A neural network is helping credit card users continue to shop even when the lender’s credit-approval network goes down.
What’s new: Visa developed a deep learning system that analyzes individual cardholders’ behavior in real time to predict whether credit card transactions should be approved or denied. The system can step in when a card issuer — generally a bank that normally would vet such transactions — suffers a network outage that makes it impossible to assess creditworthiness.
How it works: If a cardholder’s purchases are blocked, they might switch to another card, costing the bank revenue and possibly a customer. And if a miscreant tries to commit fraud, the bank stands to lose money. So Visa provides a backup system that predicts the decision in case the lender can’t due to software glitches, severe weather, or routine maintenance.
- The new model is trained on the company’s database of historical transactions. It learns an individual’s normal behavior based on factors like spending history, location, and timing of transactions.
- In tests, it matched banks’ decisions with 95 percent accuracy.
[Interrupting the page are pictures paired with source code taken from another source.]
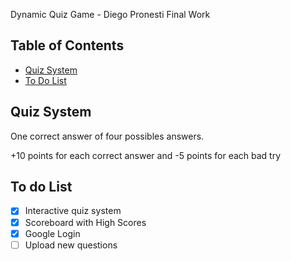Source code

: Dynamic Quiz Game - Diego Pronesti Final Work

## Table of Contents

- [Quiz System](#quiz-system)
- [To Do List](#todo-list)


## Quiz System
One correct answer of four possibles answers.

+10 points for each correct answer and -5 points for each bad try

## To do List

- [x] Interactive quiz system
- [x] Scoreboard with High Scores
- [x] Google Login
- [ ] Upload new questions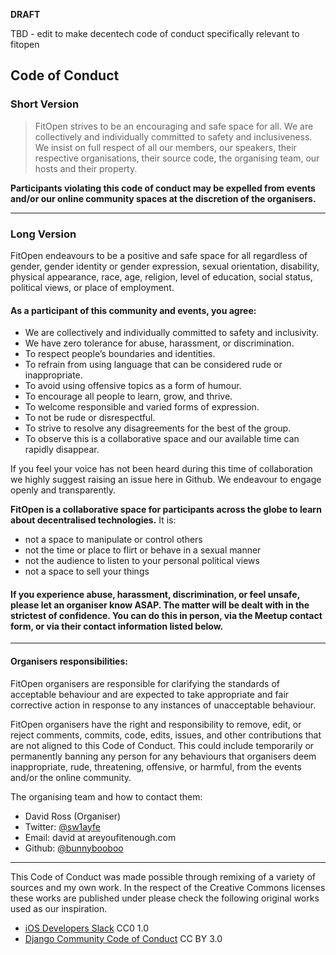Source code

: **DRAFT**

TBD - edit to make decentech code of conduct specifically relevant to fitopen

## Code of Conduct

### Short Version
> FitOpen strives to be an encouraging and safe space for all. We are collectively and individually committed to safety and inclusiveness. We insist on full respect of all our members, our speakers, their respective organisations, their source code, the organising team, our hosts and their property.

**Participants violating this code of conduct may be expelled from events and/or our online community spaces at the discretion of the organisers.**

----------------------
### Long Version
FitOpen endeavours to be a positive and safe space for all regardless of gender, gender identity or gender expression, sexual orientation, disability, physical appearance, race, age, religion, level of education, social status, political views, or place of employment.

#### As a participant of this community and events, you agree:
* We are collectively and individually committed to safety and inclusivity.
* We have zero tolerance for abuse, harassment, or discrimination.
* To respect people’s boundaries and identities.
* To refrain from using language that can be considered rude or inappropriate.
* To avoid using offensive topics as a form of humour.
* To encourage all people to learn, grow, and thrive.
* To welcome responsible and varied forms of expression.
* To not be rude or disrespectful.
* To strive to resolve any disagreements for the best of the group.
* To observe this is a collaborative space and our available time can rapidly disappear.

If you feel your voice has not been heard during this time of collaboration we highly suggest raising an issue here in Github. We endeavour to engage openly and transparently.

**FitOpen is a collaborative space for participants across the globe to learn about decentralised technologies.** It is:
* not a space to manipulate or control others
* not the time or place to flirt or behave in a sexual manner
* not the audience to listen to your personal political views
* not a space to sell your things

#### If you experience abuse, harassment, discrimination, or feel unsafe, please let an organiser know ASAP. The matter will be dealt with in the strictest of confidence. You can do this in person, via the Meetup contact form, or via their contact information listed below.

----------------
#### Organisers responsibilities:
FitOpen organisers are responsible for clarifying the standards of acceptable behaviour and are expected to take appropriate and fair corrective action in response to any instances of unacceptable behaviour.

FitOpen organisers have the right and responsibility to remove, edit, or reject comments, commits, code, edits, issues, and other contributions that are not aligned to this Code of Conduct. This could include temporarily or permanently banning any person for any behaviours that organisers deem inappropriate, rude, threatening, offensive, or harmful, from the events and/or the online community.

The organising team and how to contact them:

* David Ross (Organiser)
* Twitter: [@sw1ayfe](https://www.twitter.com/sw1ayfe)
* Email: david at areyoufitenough.com
* Github: [@bunnybooboo](https://github.com/bunnybooboo)  

-----------
This Code of Conduct was made possible through remixing of a variety of sources and my own work. In the respect of the Creative Commons licenses these works are published under please check the following original works used as our inspiration.
* [iOS Developers Slack](https://github.com/iOS-Developers-Slack/Code-Of-Conduct) CC0 1.0
* [Django Community Code of Conduct](https://www.djangoproject.com/conduct/) CC BY 3.0
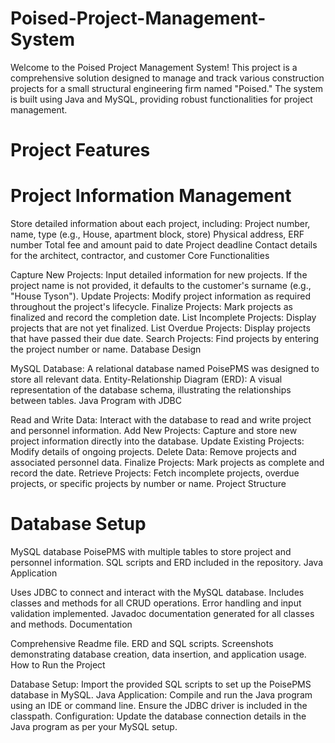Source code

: # Poised-Project-Management-System
Welcome to the Poised Project Management System! This project is a comprehensive solution designed to manage and track various construction projects for a small structural engineering firm named "Poised." The system is built using Java and MySQL, providing robust functionalities for project management.

# Project Features

# Project Information Management

Store detailed information about each project, including:
Project number, name, type (e.g., House, apartment block, store)
Physical address, ERF number
Total fee and amount paid to date
Project deadline
Contact details for the architect, contractor, and customer
Core Functionalities

Capture New Projects: Input detailed information for new projects. If the project name is not provided, it defaults to the customer's surname (e.g., "House Tyson").
Update Projects: Modify project information as required throughout the project's lifecycle.
Finalize Projects: Mark projects as finalized and record the completion date.
List Incomplete Projects: Display projects that are not yet finalized.
List Overdue Projects: Display projects that have passed their due date.
Search Projects: Find projects by entering the project number or name.
Database Design

MySQL Database: A relational database named PoisePMS was designed to store all relevant data.
Entity-Relationship Diagram (ERD): A visual representation of the database schema, illustrating the relationships between tables.
Java Program with JDBC

Read and Write Data: Interact with the database to read and write project and personnel information.
Add New Projects: Capture and store new project information directly into the database.
Update Existing Projects: Modify details of ongoing projects.
Delete Data: Remove projects and associated personnel data.
Finalize Projects: Mark projects as complete and record the date.
Retrieve Projects: Fetch incomplete projects, overdue projects, or specific projects by number or name.
Project Structure

# Database Setup

MySQL database PoisePMS with multiple tables to store project and personnel information.
SQL scripts and ERD included in the repository.
Java Application

Uses JDBC to connect and interact with the MySQL database.
Includes classes and methods for all CRUD operations.
Error handling and input validation implemented.
Javadoc documentation generated for all classes and methods.
Documentation

Comprehensive Readme file.
ERD and SQL scripts.
Screenshots demonstrating database creation, data insertion, and application usage.
How to Run the Project

Database Setup: Import the provided SQL scripts to set up the PoisePMS database in MySQL.
Java Application: Compile and run the Java program using an IDE or command line. Ensure the JDBC driver is included in the classpath.
Configuration: Update the database connection details in the Java program as per your MySQL setup.
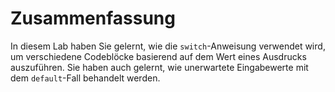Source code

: # Zusammenfassung

In diesem Lab haben Sie gelernt, wie die `switch`-Anweisung verwendet wird, um verschiedene Codeblöcke basierend auf dem Wert eines Ausdrucks auszuführen. Sie haben auch gelernt, wie unerwartete Eingabewerte mit dem `default`-Fall behandelt werden.
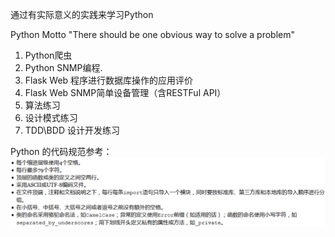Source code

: 通过有实际意义的实践来学习Python

Python Motto "There should be one obvious way to solve a problem"

1. Python爬虫
2. Python SNMP编程.
3. Flask Web 程序进行数据库操作的应用评价
4. Flask Web SNMP简单设备管理（含RESTFul API）
5. 算法练习
6. 设计模式练习
7. TDD\BDD 设计开发练习



Python 的代码规范参考：
![Python 的代码规范参考：](https://github.com/biztudio/JustPython/blob/syntaxlab/codestyleguide.PNG)
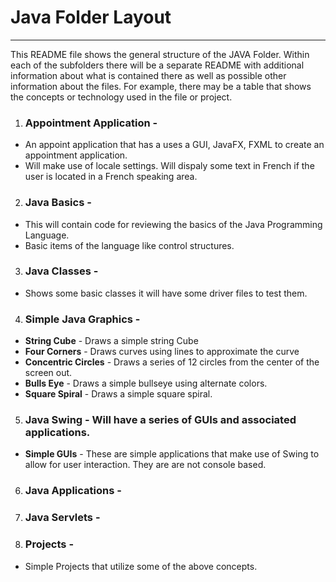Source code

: # Java Folder Layout 
***
<p>This README file shows the general structure of the JAVA Folder.  Within each of the subfolders there will be a separate README with additional information about what is contained there as well as possible other information about the files. For example,  there may be a table that shows the concepts or technology used in the file or project.  
<p/>

1. ### Appointment Application - 
  * An appoint application that has a uses a GUI, JavaFX, FXML to create an appointment application. 
  * Will make use of locale settings.  Will dispaly some text in French if the user is located in a French speaking area.
2. ### Java Basics - 
 * This will contain code for reviewing the basics of the Java Programming Language.
 * Basic items of the language like control structures.
3. ### Java Classes -
 *  Shows some basic classes it will have some driver files to test them.
4. ### Simple Java Graphics -
 * **String Cube**  - Draws a simple string Cube
 * **Four Corners**  - Draws curves using lines to approximate the curve
 * **Concentric Circles** - Draws a series of 12 circles from the center of the screen out.
 * **Bulls Eye** -  Draws a simple bullseye using alternate colors.
 * **Square Spiral** - Draws a simple square spiral.
5. ### Java Swing -  Will have a series of GUIs and associated applications.
* **Simple GUIs** -  These are simple applications that make use of Swing to allow for user interaction.  They are are not console based.
6. ### Java Applications -
7. ### Java Servlets - 
8. ### Projects -
 * Simple Projects that utilize some of the above concepts.
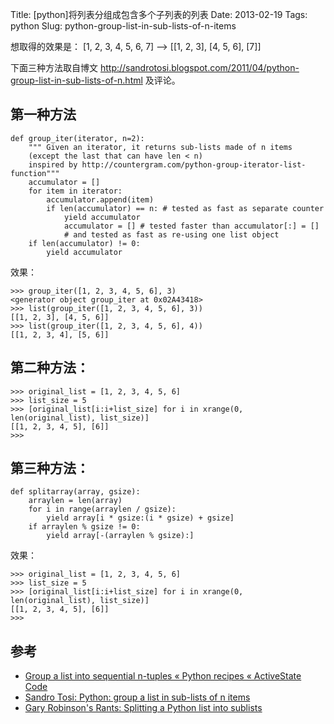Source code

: Title: [python]将列表分组成包含多个子列表的列表
Date: 2013-02-19
Tags: python
Slug: python-group-list-in-sub-lists-of-n-items

想取得的效果是： [1, 2, 3, 4, 5, 6, 7] --> [[1, 2, 3], [4, 5, 6], [7]]

下面三种方法取自博文 <http://sandrotosi.blogspot.com/2011/04/python-group-list-in-sub-lists-of-n.html> 及评论。

## 第一种方法

    def group_iter(iterator, n=2):
        """ Given an iterator, it returns sub-lists made of n items
        (except the last that can have len < n)
        inspired by http://countergram.com/python-group-iterator-list-function"""
        accumulator = []
        for item in iterator:
            accumulator.append(item)
            if len(accumulator) == n: # tested as fast as separate counter
                yield accumulator
                accumulator = [] # tested faster than accumulator[:] = []
                # and tested as fast as re-using one list object
        if len(accumulator) != 0:
            yield accumulator

效果：

    >>> group_iter([1, 2, 3, 4, 5, 6], 3)
    <generator object group_iter at 0x02A43418>
    >>> list(group_iter([1, 2, 3, 4, 5, 6], 3))
    [[1, 2, 3], [4, 5, 6]]
    >>> list(group_iter([1, 2, 3, 4, 5, 6], 4))
    [[1, 2, 3, 4], [5, 6]]

## 第二种方法：

    >>> original_list = [1, 2, 3, 4, 5, 6]
    >>> list_size = 5
    >>> [original_list[i:i+list_size] for i in xrange(0, len(original_list), list_size)]
    [[1, 2, 3, 4, 5], [6]]
    >>>

## 第三种方法：

    def splitarray(array, gsize):
        arraylen = len(array)
        for i in range(arraylen / gsize):
            yield array[i * gsize:(i * gsize) + gsize]
        if arraylen % gsize != 0:
            yield array[-(arraylen % gsize):]

效果：

    >>> original_list = [1, 2, 3, 4, 5, 6]
    >>> list_size = 5
    >>> [original_list[i:i+list_size] for i in xrange(0, len(original_list), list_size)]
    [[1, 2, 3, 4, 5], [6]]
    >>>


## 参考

* [Group a list into sequential n-tuples « Python recipes « ActiveState Code](http://code.activestate.com/recipes/303060-group-a-list-into-sequential-n-tuples/)
* [Sandro Tosi: Python: group a list in sub-lists of n items](http://sandrotosi.blogspot.com/2011/04/python-group-list-in-sub-lists-of-n.html)
* [Gary Robinson's Rants: Splitting a Python list into sublists](http://www.garyrobinson.net/2008/04/splitting-a-pyt.html)

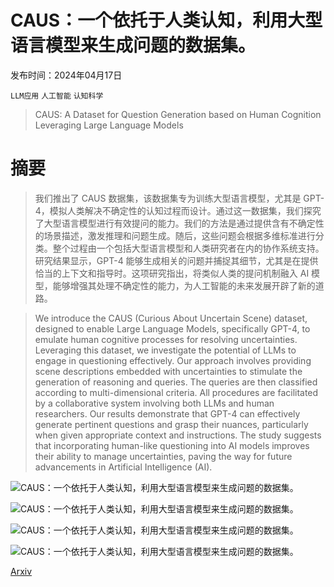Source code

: # CAUS：一个依托于人类认知，利用大型语言模型来生成问题的数据集。

发布时间：2024年04月17日

`LLM应用` `人工智能` `认知科学`

> CAUS: A Dataset for Question Generation based on Human Cognition Leveraging Large Language Models

# 摘要

> 我们推出了 CAUS 数据集，该数据集专为训练大型语言模型，尤其是 GPT-4，模拟人类解决不确定性的认知过程而设计。通过这一数据集，我们探究了大型语言模型进行有效提问的能力。我们的方法是通过提供含有不确定性的场景描述，激发推理和问题生成。随后，这些问题会根据多维标准进行分类。整个过程由一个包括大型语言模型和人类研究者在内的协作系统支持。研究结果显示，GPT-4 能够生成相关的问题并捕捉其细节，尤其是在提供恰当的上下文和指导时。这项研究指出，将类似人类的提问机制融入 AI 模型，能够增强其处理不确定性的能力，为人工智能的未来发展开辟了新的道路。

> We introduce the CAUS (Curious About Uncertain Scene) dataset, designed to enable Large Language Models, specifically GPT-4, to emulate human cognitive processes for resolving uncertainties. Leveraging this dataset, we investigate the potential of LLMs to engage in questioning effectively. Our approach involves providing scene descriptions embedded with uncertainties to stimulate the generation of reasoning and queries. The queries are then classified according to multi-dimensional criteria. All procedures are facilitated by a collaborative system involving both LLMs and human researchers. Our results demonstrate that GPT-4 can effectively generate pertinent questions and grasp their nuances, particularly when given appropriate context and instructions. The study suggests that incorporating human-like questioning into AI models improves their ability to manage uncertainties, paving the way for future advancements in Artificial Intelligence (AI).

![CAUS：一个依托于人类认知，利用大型语言模型来生成问题的数据集。](../../../paper_images/2404.11835/CAUS_concept_v0130.png)

![CAUS：一个依托于人类认知，利用大型语言模型来生成问题的数据集。](../../../paper_images/2404.11835/CAUS_workflow_v0118.png)

![CAUS：一个依托于人类认知，利用大型语言模型来生成问题的数据集。](../../../paper_images/2404.11835/qustion_space_v0119.png)

![CAUS：一个依托于人类认知，利用大型语言模型来生成问题的数据集。](../../../paper_images/2404.11835/result_v0130_1.png)

[Arxiv](https://arxiv.org/abs/2404.11835)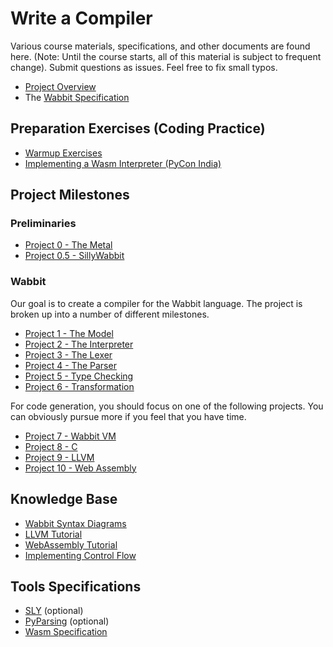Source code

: # Write a Compiler

Various course materials, specifications, and other documents are
found here.  (Note: Until the course starts, all of this material is
subject to frequent change). Submit questions as issues. Feel free to
fix small typos.

* [Project Overview](Compiler-Project-Overview.md)
* The [Wabbit Specification](Wabbit-Specification.md)

## Preparation Exercises (Coding Practice)

* [Warmup Exercises](Warmup-Exercises.md)
* [Implementing a Wasm Interpreter (PyCon India)](https://www.youtube.com/watch?v=VUT386_GKI8)

## Project Milestones

### Preliminaries

* [Project 0 - The Metal](Project0_The_Metal.md)
* [Project 0.5 - SillyWabbit](Project0_5_SillyWabbit.md)

### Wabbit

Our goal is to create a compiler for the Wabbit language.  The project is broken up into
a number of different milestones. 

* [Project 1 - The Model](Project1_The_Model.md)
* [Project 2 - The Interpreter](Project2_The_Interpreter.md)
* [Project 3 - The Lexer](Project3_Tokenizing.md)
* [Project 4 - The Parser](Project4_Parsing.md)
* [Project 5 - Type Checking](Project5_Type_Checking.md)
* [Project 6 - Transformation](Project6_Transformation.md)

For code generation, you should focus on one of the following projects. You
can obviously pursue more if you feel that you have time.

* [Project 7 - Wabbit VM](Project7_WVM.md)
* [Project 8 - C](Project8_C.md)
* [Project 9 - LLVM](Project9_LLVM.md)
* [Project 10 - Web Assembly](Project10_WASM.md)

## Knowledge Base

* [Wabbit Syntax Diagrams](WabbitSyntax.pdf)
* [LLVM Tutorial](LLVM-Tutorial.md)
* [WebAssembly Tutorial](WebAssembly-Tutorial.md)
* [Implementing Control Flow](Control-Flow.md)

## Tools Specifications

* [SLY](https://github.com/dabeaz/sly) (optional)
* [PyParsing](https://pyparsing-docs.readthedocs.io/en/latest/) (optional)
* [Wasm Specification](https://webassembly.github.io/spec/core/index.html)

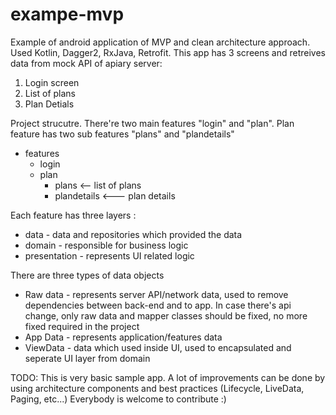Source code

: # exampe-mvp


Example of android application of MVP and clean architecture approach. Used Kotlin, Dagger2, RxJava, Retrofit.
This app has 3 screens and retreives data from mock API of apiary server:

1. Login screen
2. List of plans
3. Plan Detials


Project strucutre.
There're two main features "login" and "plan". Plan feature has two sub features "plans" and "plandetails"

- features
  - login
  - plan
    - plans          <--  list of plans
    - plandetails    <--- plan details

Each feature has three layers :
* data - data and repositories which provided the data
* domain - responsible for business logic
* presentation - represents UI related logic

There are three types of data objects
* Raw data - represents server API/network data, used to remove dependencies between back-end and to app. In case there's api change, only raw data and mapper classes should be fixed, no more fixed required in the project
* App Data - represents application/features data 
* ViewData - data which used inside UI, used to encapsulated and seperate UI layer from domain 


TODO: This is very basic sample app. A lot of improvements can be done by using architecture components and best practices (Lifecycle, LiveData, Paging, etc...) Everybody is welcome to contribute :)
An earlier, rule-based algorithm was half as accurate, according to a report by the Wall Street Journal.
- Visa plans to make the service available for a fee starting in October.
Why it matters: Unlike, say, fraud detection, this model touches cardholders directly to improve the customer experience. It points the way toward public-facing models that personalize banking, credit, and other financial arrangements.
Yes, but: Visa declined to share details of its new algorithm with The Batch. Decisions to extend credit can be based on patterns in data that encode social biases, and an algorithm trained on a biased dataset will reflect its biases. For instance, an algorithm may decline transactions requested by a cardholder whose home address is in a neighborhood associated with defaults on loans, and accept those requested by someone with a comparable history of repayment who lives in a wealthier neighborhood. Large financial institutions are aware of this problem, but standards that specify what is and isn’t fair are still in development.
We’re thinking: The financial industry’s health depends on trust. That should provide ample incentive to define the fairness of automated systems in lending and other financial services. Efforts such as Singapore’s Principles to Promote Fairness, Ethics, and Transparency are an important step.